Sans pression rien ne bouge ?

Il m’est arrivé de séjourner sur les îles espagnoles des Canaries où j’ai souvent rencontré des pêcheurs industriels qui, sans se soucier de ceux qui étaient autour d’eux, parlaient bruyamment en se jetant des fleurs à propos de leurs belles prises sur les côtes sénégalaises une fois arrivés au bar des hôtels où ils séjournaient. Loin des frontières sénégalaises, loin des représailles, pourrait-on dire !

Compte tenu de ce comportement ignoble des pêcheurs industriels, qui raclent les fonds de la mer en emportant tout dans leurs filets, il est temps que le gouvernement sénégalais mette la pression sur les pêcheurs-pilleurs en faisant tout simplement appliquer les accords de pêche dans un premier temps et de les réviser à son avantage une fois qu’ils seront arrivés à leur terme.
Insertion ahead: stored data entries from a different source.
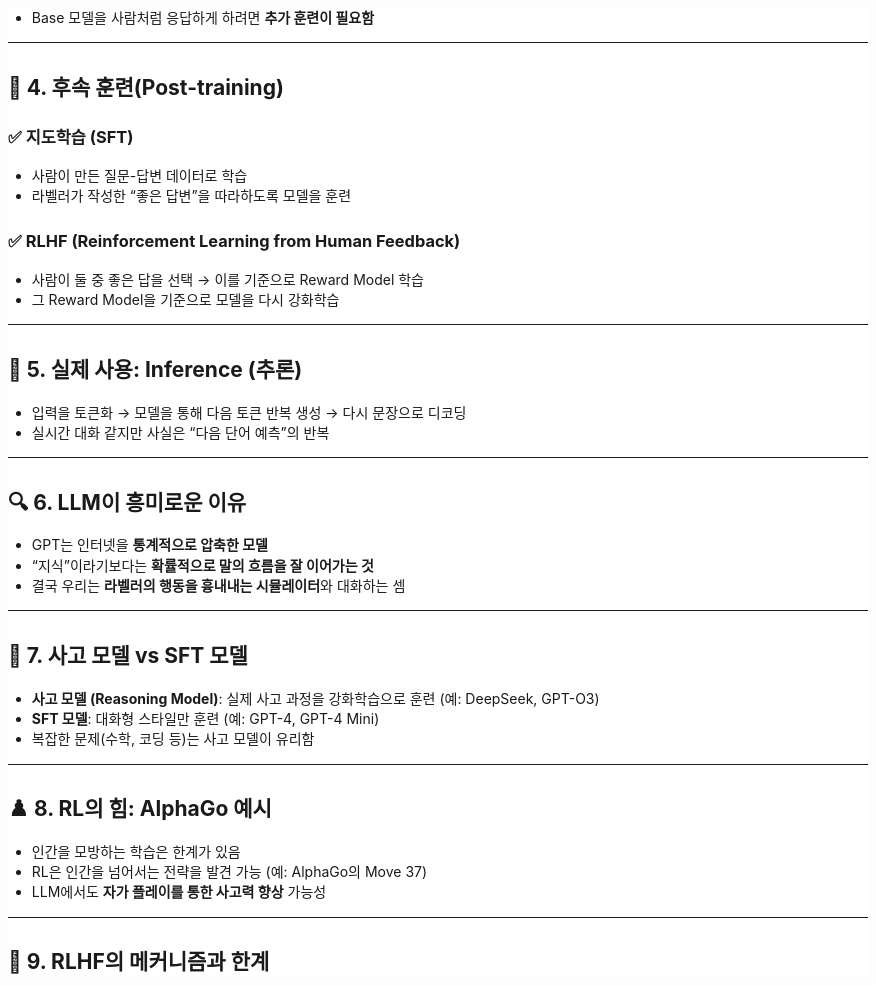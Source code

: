 - Base 모델을 사람처럼 응답하게 하려면 **추가 훈련이 필요함**

---

## 🧪 4. 후속 훈련(Post-training)

### ✅ 지도학습 (SFT)

- 사람이 만든 질문-답변 데이터로 학습
- 라벨러가 작성한 “좋은 답변”을 따라하도록 모델을 훈련

### ✅ RLHF (Reinforcement Learning from Human Feedback)

- 사람이 둘 중 좋은 답을 선택 → 이를 기준으로 Reward Model 학습
- 그 Reward Model을 기준으로 모델을 다시 강화학습

---

## 🔁 5. 실제 사용: Inference (추론)

- 입력을 토큰화 → 모델을 통해 다음 토큰 반복 생성 → 다시 문장으로 디코딩
- 실시간 대화 같지만 사실은 “다음 단어 예측”의 반복

---

## 🔍 6. LLM이 흥미로운 이유

- GPT는 인터넷을 **통계적으로 압축한 모델**
- “지식”이라기보다는 **확률적으로 말의 흐름을 잘 이어가는 것**
- 결국 우리는 **라벨러의 행동을 흉내내는 시뮬레이터**와 대화하는 셈

---

## 🧠 7. 사고 모델 vs SFT 모델

- **사고 모델 (Reasoning Model)**: 실제 사고 과정을 강화학습으로 훈련 (예: DeepSeek, GPT-O3)
- **SFT 모델**: 대화형 스타일만 훈련 (예: GPT-4, GPT-4 Mini)
- 복잡한 문제(수학, 코딩 등)는 사고 모델이 유리함

---

## ♟️ 8. RL의 힘: AlphaGo 예시

- 인간을 모방하는 학습은 한계가 있음
- RL은 인간을 넘어서는 전략을 발견 가능 (예: AlphaGo의 Move 37)
- LLM에서도 **자가 플레이를 통한 사고력 향상** 가능성

---

## 🧠 9. RLHF의 메커니즘과 한계

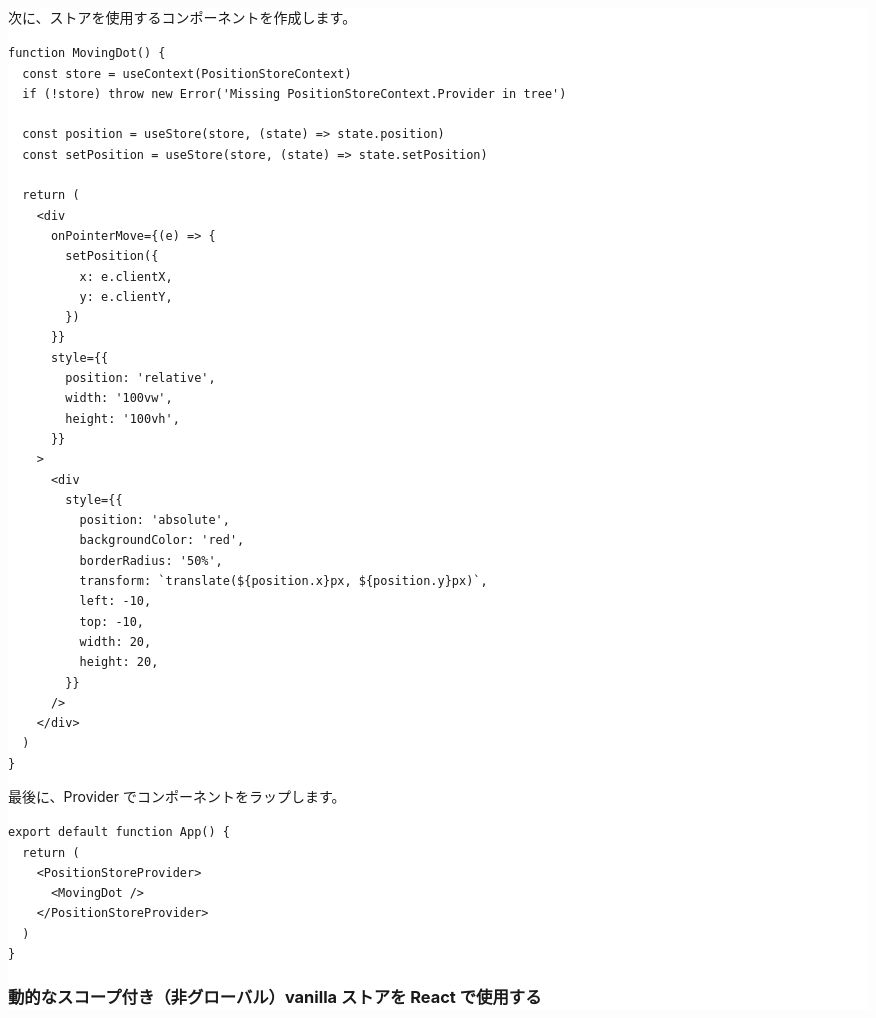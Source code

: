 次に、ストアを使用するコンポーネントを作成します。

```tsx
function MovingDot() {
  const store = useContext(PositionStoreContext)
  if (!store) throw new Error('Missing PositionStoreContext.Provider in tree')

  const position = useStore(store, (state) => state.position)
  const setPosition = useStore(store, (state) => state.setPosition)

  return (
    <div
      onPointerMove={(e) => {
        setPosition({
          x: e.clientX,
          y: e.clientY,
        })
      }}
      style={{
        position: 'relative',
        width: '100vw',
        height: '100vh',
      }}
    >
      <div
        style={{
          position: 'absolute',
          backgroundColor: 'red',
          borderRadius: '50%',
          transform: `translate(${position.x}px, ${position.y}px)`,
          left: -10,
          top: -10,
          width: 20,
          height: 20,
        }}
      />
    </div>
  )
}
```

最後に、Provider でコンポーネントをラップします。

```tsx
export default function App() {
  return (
    <PositionStoreProvider>
      <MovingDot />
    </PositionStoreProvider>
  )
}
```

### 動的なスコープ付き（非グローバル）vanilla ストアを React で使用する
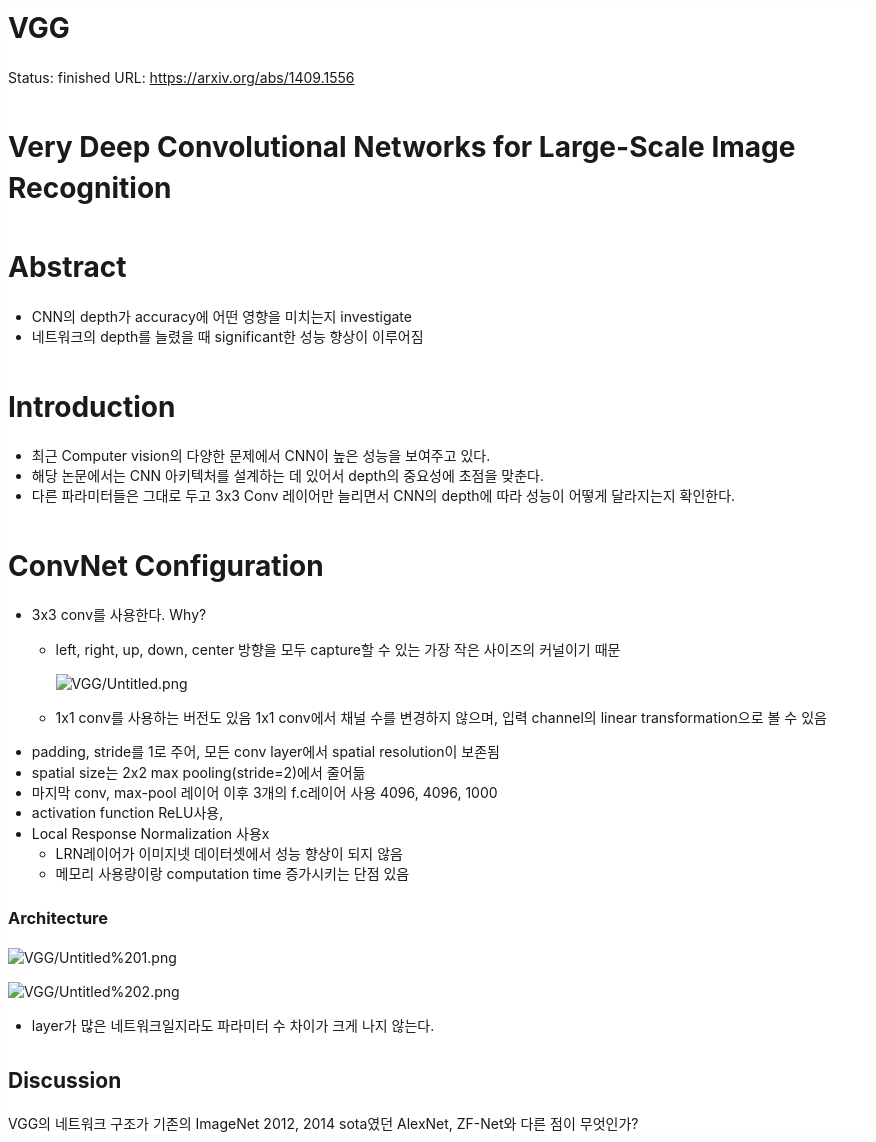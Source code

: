 # VGG

Status: finished
URL: https://arxiv.org/abs/1409.1556

# Very Deep Convolutional Networks for Large-Scale Image Recognition

# Abstract

- CNN의 depth가 accuracy에 어떤 영향을 미치는지 investigate
- 네트워크의 depth를 늘렸을 때 significant한 성능 향상이 이루어짐

# **Introduction**

- 최근 Computer vision의 다양한 문제에서 CNN이 높은 성능을 보여주고 있다.
- 해당 논문에서는 CNN 아키텍처를 설계하는 데 있어서 depth의 중요성에 초점을 맞춘다.
- 다른 파라미터들은 그대로 두고 3x3 Conv 레이어만 늘리면서 CNN의 depth에 따라 성능이 어떻게 달라지는지 확인한다.

# ConvNet Configuration

- 3x3 conv를 사용한다. Why?
    - left, right, up, down, center 방향을 모두 capture할 수 있는 가장 작은 사이즈의 커널이기 때문

        ![VGG/Untitled.png](VGG/Untitled.png)

    - 1x1 conv를 사용하는 버전도 있음 1x1 conv에서 채널 수를 변경하지 않으며, 입력 channel의 linear transformation으로 볼 수 있음
- padding, stride를 1로 주어, 모든 conv layer에서 spatial resolution이 보존됨
- spatial size는 2x2 max pooling(stride=2)에서 줄어듦
- 마지막 conv, max-pool 레이어 이후 3개의 f.c레이어 사용 4096, 4096, 1000
- activation function ReLU사용,
- Local Response Normalization 사용x
    - LRN레이어가 이미지넷 데이터셋에서 성능 향상이 되지 않음
    - 메모리 사용량이랑 computation time 증가시키는 단점 있음

### Architecture

![VGG/Untitled%201.png](VGG/Untitled%201.png)

![VGG/Untitled%202.png](VGG/Untitled%202.png)

- layer가 많은 네트워크일지라도 파라미터 수 차이가 크게 나지 않는다.

## Discussion

VGG의 네트워크 구조가 기존의 ImageNet 2012, 2014 sota였던 AlexNet, ZF-Net와 다른 점이 무엇인가?
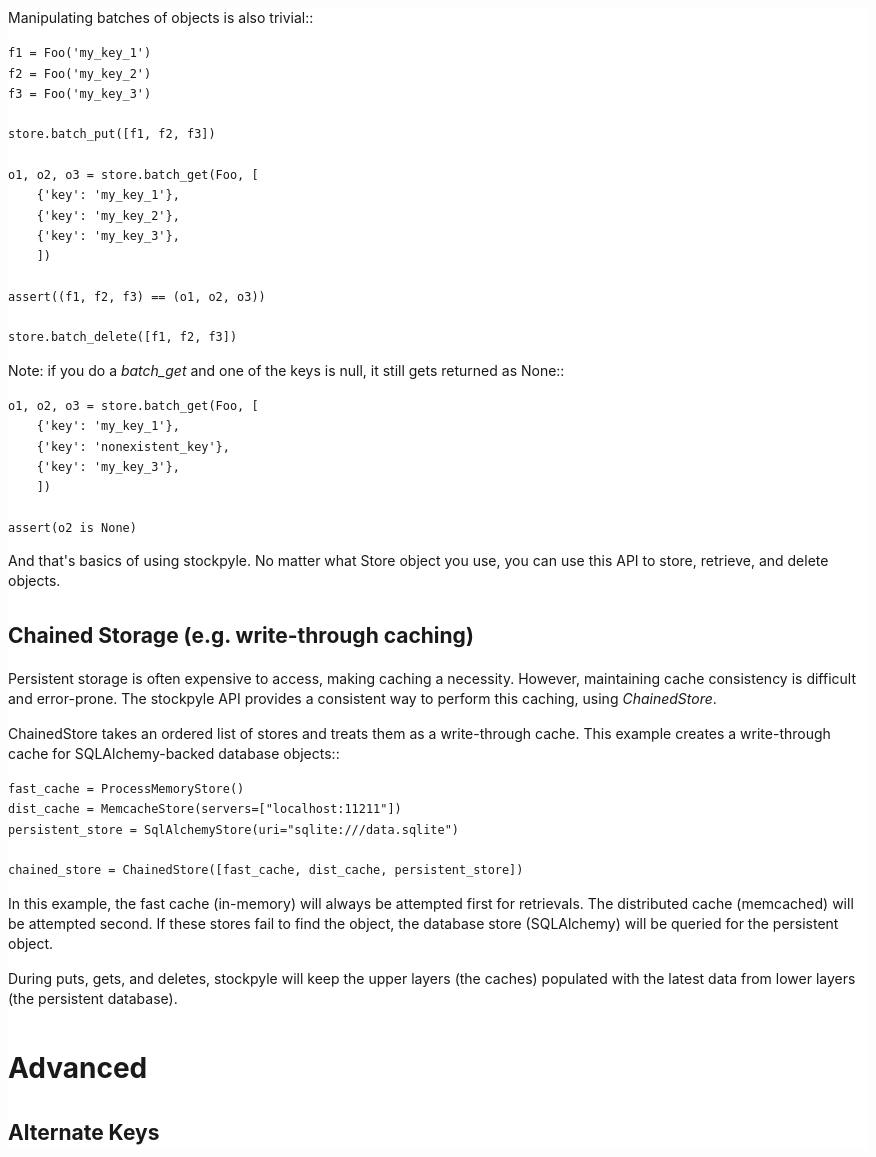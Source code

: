 Manipulating batches of objects is also trivial::
    
    f1 = Foo('my_key_1')
    f2 = Foo('my_key_2')
    f3 = Foo('my_key_3')
    
    store.batch_put([f1, f2, f3])
    
    o1, o2, o3 = store.batch_get(Foo, [
        {'key': 'my_key_1'},
        {'key': 'my_key_2'},
        {'key': 'my_key_3'},
        ])
    
    assert((f1, f2, f3) == (o1, o2, o3))
    
    store.batch_delete([f1, f2, f3])

Note: if you do a *batch_get* and one of the keys is null, it still gets returned as None::
    
    o1, o2, o3 = store.batch_get(Foo, [
        {'key': 'my_key_1'},
        {'key': 'nonexistent_key'},
        {'key': 'my_key_3'},
        ])
    
    assert(o2 is None)

And that's basics of using stockpyle.  No matter what Store object
you use, you can use this API to store, retrieve, and delete objects.

Chained Storage (e.g. write-through caching)
--------------------------------------------

Persistent storage is often expensive to access, making caching a necessity.
However, maintaining cache consistency is difficult and error-prone.  The stockpyle
API provides a consistent way to perform this caching, using *ChainedStore*.

ChainedStore takes an ordered list of stores and treats them as a write-through
cache.  This example creates a write-through cache for SQLAlchemy-backed database objects::

    fast_cache = ProcessMemoryStore()
    dist_cache = MemcacheStore(servers=["localhost:11211"])
    persistent_store = SqlAlchemyStore(uri="sqlite:///data.sqlite")
    
    chained_store = ChainedStore([fast_cache, dist_cache, persistent_store])

In this example, the fast cache (in-memory) will always be attempted first for
retrievals.  The distributed cache (memcached) will be attempted second.  If these
stores fail to find the object, the database store (SQLAlchemy) will be queried for
the persistent object.

During puts, gets, and deletes, stockpyle will keep the upper layers (the caches)
populated with the latest data from lower layers (the persistent database).

Advanced
========

Alternate Keys
--------------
Si la Norvège a refusé de devenir membre de l’Union européenne, c’est surtout pour préserver ses ressources halieutiques qu’elle défend bec et ongles contre les chalutiers de ses voisins européens.

Sauver le Grand Bleu ou les océans qui risquent de devenir un désert maritime requiert un effort global mais chaque pays peut sauvegarder son espace maritime. Si le Sénégal subit les assauts de la mer qui rogne ses côtes (érosion côtière). Si nos populations et nos usines déversent les déchets ménagers et industriels directement en mer sans les faire passer par des stations d’épuration, sans compter la surpêche dont a parlé plus haut, on ne devrait pas s’étonner de la rareté de nos ressources halieutiques.

Les solutions

Le Sénégal a encore des atouts dans ses ressources humaines qualifiées et mondialement connues. Prenons une organisation comme la CAOPA (Confédération Africaine des Organisations de la Pêche Artisanale) dont le siège se trouve à Mbour et dont le président est le Sénégalais Gaoussou Guèye, lutte depuis des décennies pour sauvegarder le pêche côtière. Prenons aussi l’AFRIFISCH-net, (Plateforme des Acteurs non Etatiques de la Pêche et de l’Aquaculture), dont le siège se trouve au Kenya et que préside le même Sénégalais, notre pays devrait pouvoir tirer plus de profits de ses ressources halieutiques en mutualisant toutes ses ressources humaines y compris les députés de la diaspora.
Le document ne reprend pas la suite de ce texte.